▸ Instructions for the task: Scan the material below for "tenets", then return each line that contains it.

▸ Records for the task:
BEGIN
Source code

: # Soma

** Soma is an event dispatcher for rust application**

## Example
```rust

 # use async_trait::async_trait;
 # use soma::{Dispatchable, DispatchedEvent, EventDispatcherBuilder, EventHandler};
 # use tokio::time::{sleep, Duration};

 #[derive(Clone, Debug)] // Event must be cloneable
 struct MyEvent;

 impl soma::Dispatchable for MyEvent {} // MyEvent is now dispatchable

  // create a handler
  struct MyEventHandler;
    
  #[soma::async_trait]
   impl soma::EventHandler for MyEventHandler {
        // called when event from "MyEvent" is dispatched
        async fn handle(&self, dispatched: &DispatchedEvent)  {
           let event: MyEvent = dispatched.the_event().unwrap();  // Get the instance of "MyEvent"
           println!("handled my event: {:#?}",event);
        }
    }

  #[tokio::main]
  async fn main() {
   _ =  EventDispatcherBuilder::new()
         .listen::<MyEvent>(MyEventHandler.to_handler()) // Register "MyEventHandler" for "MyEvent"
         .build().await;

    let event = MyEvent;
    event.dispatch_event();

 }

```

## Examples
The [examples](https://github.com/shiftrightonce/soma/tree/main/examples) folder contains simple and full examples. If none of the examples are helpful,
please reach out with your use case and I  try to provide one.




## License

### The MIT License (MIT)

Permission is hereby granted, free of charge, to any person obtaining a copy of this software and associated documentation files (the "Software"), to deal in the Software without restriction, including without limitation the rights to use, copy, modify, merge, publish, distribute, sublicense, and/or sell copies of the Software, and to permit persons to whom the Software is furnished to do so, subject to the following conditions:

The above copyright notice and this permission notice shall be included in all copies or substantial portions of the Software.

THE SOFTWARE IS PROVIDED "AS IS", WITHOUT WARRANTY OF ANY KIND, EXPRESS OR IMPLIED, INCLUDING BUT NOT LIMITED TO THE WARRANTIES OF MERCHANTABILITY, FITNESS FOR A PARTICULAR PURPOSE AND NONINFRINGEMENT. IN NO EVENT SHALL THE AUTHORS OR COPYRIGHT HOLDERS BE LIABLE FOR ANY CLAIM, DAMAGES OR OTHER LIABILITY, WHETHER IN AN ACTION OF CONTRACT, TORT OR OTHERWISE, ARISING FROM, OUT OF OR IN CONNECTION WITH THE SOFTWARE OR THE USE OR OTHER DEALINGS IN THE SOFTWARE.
END
BEGIN
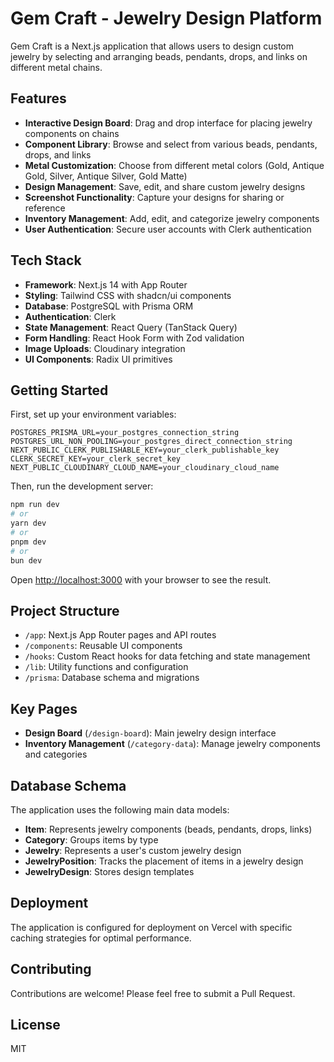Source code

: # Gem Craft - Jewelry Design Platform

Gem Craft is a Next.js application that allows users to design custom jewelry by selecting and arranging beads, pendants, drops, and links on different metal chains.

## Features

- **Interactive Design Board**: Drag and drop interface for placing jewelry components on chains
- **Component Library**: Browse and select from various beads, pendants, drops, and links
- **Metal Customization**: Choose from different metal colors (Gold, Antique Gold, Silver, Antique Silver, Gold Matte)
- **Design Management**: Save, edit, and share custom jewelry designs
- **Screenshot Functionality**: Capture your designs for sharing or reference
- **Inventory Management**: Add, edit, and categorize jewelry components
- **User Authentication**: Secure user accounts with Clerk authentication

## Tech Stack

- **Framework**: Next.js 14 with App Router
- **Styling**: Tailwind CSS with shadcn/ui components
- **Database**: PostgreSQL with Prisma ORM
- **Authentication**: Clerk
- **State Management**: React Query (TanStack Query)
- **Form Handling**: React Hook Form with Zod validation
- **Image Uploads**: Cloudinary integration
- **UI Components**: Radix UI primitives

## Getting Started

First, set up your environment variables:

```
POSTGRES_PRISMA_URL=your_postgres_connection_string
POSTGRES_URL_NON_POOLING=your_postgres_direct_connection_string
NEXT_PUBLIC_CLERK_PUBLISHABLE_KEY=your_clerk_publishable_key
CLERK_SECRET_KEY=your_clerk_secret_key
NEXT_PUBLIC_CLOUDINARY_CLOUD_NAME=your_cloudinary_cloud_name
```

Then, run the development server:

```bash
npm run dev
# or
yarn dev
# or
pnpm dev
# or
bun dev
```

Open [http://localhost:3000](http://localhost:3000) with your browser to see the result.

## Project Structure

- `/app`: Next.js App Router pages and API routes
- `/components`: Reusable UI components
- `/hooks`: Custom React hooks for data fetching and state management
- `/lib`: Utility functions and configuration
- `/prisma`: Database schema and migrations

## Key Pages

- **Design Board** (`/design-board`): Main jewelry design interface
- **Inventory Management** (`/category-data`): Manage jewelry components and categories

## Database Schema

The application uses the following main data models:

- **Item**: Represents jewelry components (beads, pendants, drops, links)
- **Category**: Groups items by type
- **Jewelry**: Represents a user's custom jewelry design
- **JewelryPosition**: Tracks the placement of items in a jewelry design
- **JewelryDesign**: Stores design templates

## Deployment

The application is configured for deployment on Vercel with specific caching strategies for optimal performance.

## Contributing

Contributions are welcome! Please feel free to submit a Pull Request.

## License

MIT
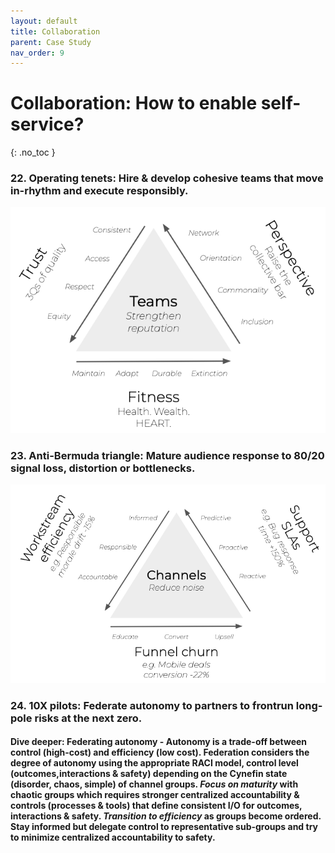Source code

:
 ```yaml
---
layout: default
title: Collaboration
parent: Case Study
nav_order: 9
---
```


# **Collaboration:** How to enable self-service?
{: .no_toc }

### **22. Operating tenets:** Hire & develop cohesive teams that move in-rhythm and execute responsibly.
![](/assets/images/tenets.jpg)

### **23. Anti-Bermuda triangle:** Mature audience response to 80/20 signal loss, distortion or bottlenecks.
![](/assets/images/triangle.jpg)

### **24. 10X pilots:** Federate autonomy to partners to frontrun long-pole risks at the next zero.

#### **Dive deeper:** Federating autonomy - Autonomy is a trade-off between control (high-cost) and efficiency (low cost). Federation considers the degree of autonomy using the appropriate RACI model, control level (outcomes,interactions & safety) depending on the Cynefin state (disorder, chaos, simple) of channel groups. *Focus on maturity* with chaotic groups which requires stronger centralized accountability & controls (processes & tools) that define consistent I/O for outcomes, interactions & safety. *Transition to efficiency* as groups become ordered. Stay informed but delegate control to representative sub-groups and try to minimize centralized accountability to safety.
END
▸ Final answer:
### **22. Operating tenets:** Hire & develop cohesive teams that move in-rhythm and execute responsibly.
![](/assets/images/tenets.jpg)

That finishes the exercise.